(Directions)
Transcribe the whole listing exactly.

--- START ---

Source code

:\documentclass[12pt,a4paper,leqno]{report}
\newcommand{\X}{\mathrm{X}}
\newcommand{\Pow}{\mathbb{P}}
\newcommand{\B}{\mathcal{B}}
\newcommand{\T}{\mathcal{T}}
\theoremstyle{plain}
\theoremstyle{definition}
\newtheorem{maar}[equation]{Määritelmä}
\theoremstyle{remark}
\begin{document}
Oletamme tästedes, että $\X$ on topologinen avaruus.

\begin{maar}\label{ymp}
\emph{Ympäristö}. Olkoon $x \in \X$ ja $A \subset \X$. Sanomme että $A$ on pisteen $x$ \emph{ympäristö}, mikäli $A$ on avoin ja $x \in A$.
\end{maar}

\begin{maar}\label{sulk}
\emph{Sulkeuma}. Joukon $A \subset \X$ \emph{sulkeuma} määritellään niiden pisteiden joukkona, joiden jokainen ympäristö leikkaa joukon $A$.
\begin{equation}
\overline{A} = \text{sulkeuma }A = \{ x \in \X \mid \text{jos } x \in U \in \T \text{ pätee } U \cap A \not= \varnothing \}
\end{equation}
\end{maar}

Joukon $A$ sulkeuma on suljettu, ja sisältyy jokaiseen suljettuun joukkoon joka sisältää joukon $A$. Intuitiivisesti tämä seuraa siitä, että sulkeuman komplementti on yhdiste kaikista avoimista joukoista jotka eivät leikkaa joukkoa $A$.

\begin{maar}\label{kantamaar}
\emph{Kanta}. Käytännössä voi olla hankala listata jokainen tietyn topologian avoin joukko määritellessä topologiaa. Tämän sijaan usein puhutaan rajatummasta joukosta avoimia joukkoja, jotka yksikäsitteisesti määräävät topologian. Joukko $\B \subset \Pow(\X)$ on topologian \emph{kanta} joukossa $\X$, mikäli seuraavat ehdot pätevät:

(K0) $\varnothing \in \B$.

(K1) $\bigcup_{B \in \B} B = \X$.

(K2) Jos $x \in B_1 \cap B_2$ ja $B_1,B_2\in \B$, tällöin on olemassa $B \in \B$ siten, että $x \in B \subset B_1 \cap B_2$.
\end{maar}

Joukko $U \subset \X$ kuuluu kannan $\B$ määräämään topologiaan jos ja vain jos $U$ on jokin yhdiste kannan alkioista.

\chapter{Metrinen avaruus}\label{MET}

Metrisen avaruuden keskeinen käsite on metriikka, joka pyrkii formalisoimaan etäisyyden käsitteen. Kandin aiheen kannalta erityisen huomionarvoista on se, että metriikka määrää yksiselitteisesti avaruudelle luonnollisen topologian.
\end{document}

--- END ---

(Written answer)
Source code

:\documentclass[12pt,a4paper,leqno]{report}
\newcommand{\X}{\mathrm{X}}
\newcommand{\Pow}{\mathbb{P}}
\newcommand{\B}{\mathcal{B}}
\newcommand{\T}{\mathcal{T}}
\theoremstyle{plain}
\theoremstyle{definition}
\newtheorem{maar}[equation]{Määritelmä}
\theoremstyle{remark}
\begin{document}
Oletamme tästedes, että $\X$ on topologinen avaruus.

\begin{maar}\label{ymp}
\emph{Ympäristö}. Olkoon $x \in \X$ ja $A \subset \X$. Sanomme että $A$ on pisteen $x$ \emph{ympäristö}, mikäli $A$ on avoin ja $x \in A$.
\end{maar}

\begin{maar}\label{sulk}
\emph{Sulkeuma}. Joukon $A \subset \X$ \emph{sulkeuma} määritellään niiden pisteiden joukkona, joiden jokainen ympäristö leikkaa joukon $A$.
\begin{equation}
\overline{A} = \text{sulkeuma }A = \{ x \in \X \mid \text{jos } x \in U \in \T \text{ pätee } U \cap A \not= \varnothing \}
\end{equation}
\end{maar}

Joukon $A$ sulkeuma on suljettu, ja sisältyy jokaiseen suljettuun joukkoon joka sisältää joukon $A$. Intuitiivisesti tämä seuraa siitä, että sulkeuman komplementti on yhdiste kaikista avoimista joukoista jotka eivät leikkaa joukkoa $A$.

\begin{maar}\label{kantamaar}
\emph{Kanta}. Käytännössä voi olla hankala listata jokainen tietyn topologian avoin joukko määritellessä topologiaa. Tämän sijaan usein puhutaan rajatummasta joukosta avoimia joukkoja, jotka yksikäsitteisesti määräävät topologian. Joukko $\B \subset \Pow(\X)$ on topologian \emph{kanta} joukossa $\X$, mikäli seuraavat ehdot pätevät:

(K0) $\varnothing \in \B$.

(K1) $\bigcup_{B \in \B} B = \X$.

(K2) Jos $x \in B_1 \cap B_2$ ja $B_1,B_2\in \B$, tällöin on olemassa $B \in \B$ siten, että $x \in B \subset B_1 \cap B_2$.
\end{maar}

Joukko $U \subset \X$ kuuluu kannan $\B$ määräämään topologiaan jos ja vain jos $U$ on jokin yhdiste kannan alkioista.

\chapter{Metrinen avaruus}\label{MET}

Metrisen avaruuden keskeinen käsite on metriikka, joka pyrkii formalisoimaan etäisyyden käsitteen. Kandin aiheen kannalta erityisen huomionarvoista on se, että metriikka määrää yksiselitteisesti avaruudelle luonnollisen topologian.
\end{document}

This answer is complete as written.